Many ETFs are at performance crossroads, so now can be a good time to do some portfolio house cleaning and consider selling a few select ETFs.
With the market not far off of historic highs, seasonal downside pressure, the Fed ready to raise interest rates, and an uncertain U.S. presidential election about to weigh more heavily on the minds and collective sentiment of the investor crowd, now may be one of the best opportunities in months, or even years, to sell out of certain sectors that won’t hold up well in that environment.
More specifically, investors can have reasonable expectation to see a resilient U.S. economy but a simultaneous risk-off mode of investing taking place over the next several months. Therefore, assets and sectors that don’t do well in a rising interest rate environment can be good prospects to sell now.

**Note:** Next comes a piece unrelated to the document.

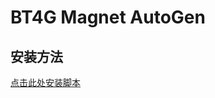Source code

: # BT4G Magnet AutoGen

## 安装方法

[点击此处安装脚本](https://raw.githubusercontent.com/AhogeK/bt4g-magnet-autogen/master/bt4g-magnet-autogen.ahogek.js)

But also, the late-cycle stocks may be primed for selling.
ETFs to Sell: More Risk Than Reward
So with that backdrop, and in no particular order, here are three ETFs to sell now:
- VanEck Vectors Gold Miners ETF (NYSEArca: GDX): The recent run-up in the price of gold has greatly benefited the beaten-down gold miner equity class of gold ETFs. GDX and other ETFs that invest in gold miners was up as much as 80% in the first four months of 2016. But that run was mostly due to an unexpected “lower for longer” interest rate policy of the Fed. Now that rates look more likely to rise sooner than later, bets may be off for more upside potential; a significant correction could be in order for gold miner stocks in the short term. Still sitting at 65% gain on the year, now can be a good time to lock in gains with GDX.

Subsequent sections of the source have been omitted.